Post by TheMarcksPlan » 19 Apr 2021 09:36

KDF33 wrote:(1) the re-tooling of the fighter aircraft plants
You're the first to point this out to me. I'm guessing you came up with it on your own but if not is there additional research around it?

I wonder whether the OKL archives - maybe Milch's Nuremberg files - contain discussion. I can see the LW thinking "Well we're just escorting Ostheer on its joyride to Moscow this year; let's take this downtime to retool everything before the big fight with W.Allies."

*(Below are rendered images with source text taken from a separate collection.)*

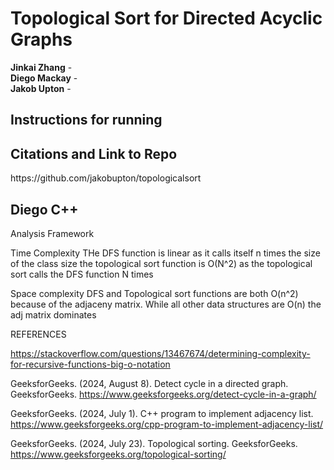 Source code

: # Topological Sort for Directed Acyclic Graphs
<b>Jinkai Zhang</b> - <br>
<b>Diego Mackay</b> - <br>
<b>Jakob Upton</b> - <br>

<h2>Instructions for running</h2>


<h2>Citations and Link to Repo</h2>
https://github.com/jakobupton/topologicalsort

<h2>Diego C++</h2>

Analysis Framework

Time Complexity
THe DFS function is linear as it calls itself n times the size of the class size
the topological sort function is O(N^2) as the topological sort calls the DFS function N times 

Space complexity 
DFS and Topological sort functions are both O(n^2) because of the adjaceny matrix. While all other data structures are O(n) the adj matrix dominates

REFERENCES

https://stackoverflow.com/questions/13467674/determining-complexity-for-recursive-functions-big-o-notation

GeeksforGeeks. (2024, August 8). Detect cycle in a directed graph. GeeksforGeeks. https://www.geeksforgeeks.org/detect-cycle-in-a-graph/ 

GeeksforGeeks. (2024, July 1). C++ program to implement adjacency list. https://www.geeksforgeeks.org/cpp-program-to-implement-adjacency-list/ 

GeeksforGeeks. (2024, July 23). Topological sorting. GeeksforGeeks. https://www.geeksforgeeks.org/topological-sorting/ 




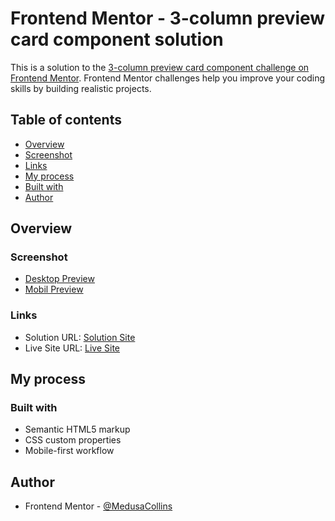 # Frontend Mentor - 3-column preview card component solution

This is a solution to the [3-column preview card component challenge on Frontend Mentor](https://www.frontendmentor.io/challenges/3column-preview-card-component-pH92eAR2-). Frontend Mentor challenges help you improve your coding skills by building realistic projects.  

## Table of contents

- [Overview](#overview)
- [Screenshot](#screenshot)
- [Links](#links)
- [My process](#my-process)
- [Built with](#built-with)
- [Author](#author)

## Overview

### Screenshot

- [Desktop Preview](https://github.com/MedusaCollins/previewcardcomponent/blob/main/resource/design/desktop-design.jpg)
- [Mobil Preview](https://github.com/MedusaCollins/previewcardcomponent/blob/main/resource/design/mobile-design.jpg)
### Links

- Solution URL: [Solution Site](https://github.com/MedusaCollins/previewcardcomponent)
- Live Site URL: [Live Site](https://medusacollins.github.io/previewcardcomponent/)

## My process

### Built with

- Semantic HTML5 markup
- CSS custom properties
- Mobile-first workflow

## Author

- Frontend Mentor - [@MedusaCollins](https://www.frontendmentor.io/profile/MedusaCollins)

One nuance may be that '41-'42 appears to be when long-planned reworking of much LW production to more modern assembly-line practices really got going. Uziel's Arming the Luftwaffe has good discussion and diagrams, such as Erla's pre- and post-modernization factory floor layout. Budrass, Scherner, Streb's "Fixed-price contracts, learning, and outsourcing: explaining the continuous growth of output and labour productivity in the German aircraft industry during the Second World War" in The Economic History Review as well. LW might have introduced new types to factories when it planned to retool the factories anyway. Doesn't impact your efficiency narrative but does my narrative about LW complacency.

At a broader level - re this thread - it raises the question of why LW took until '41/'42 to retool towards modern assembly-line practice. Scherner and Tooze spend so much time emphasizing that it wasn't Speer's idea that they don't stop and ask why outmoded practices were maintained until '41/'42. Was that the case in Britain? USA? SU?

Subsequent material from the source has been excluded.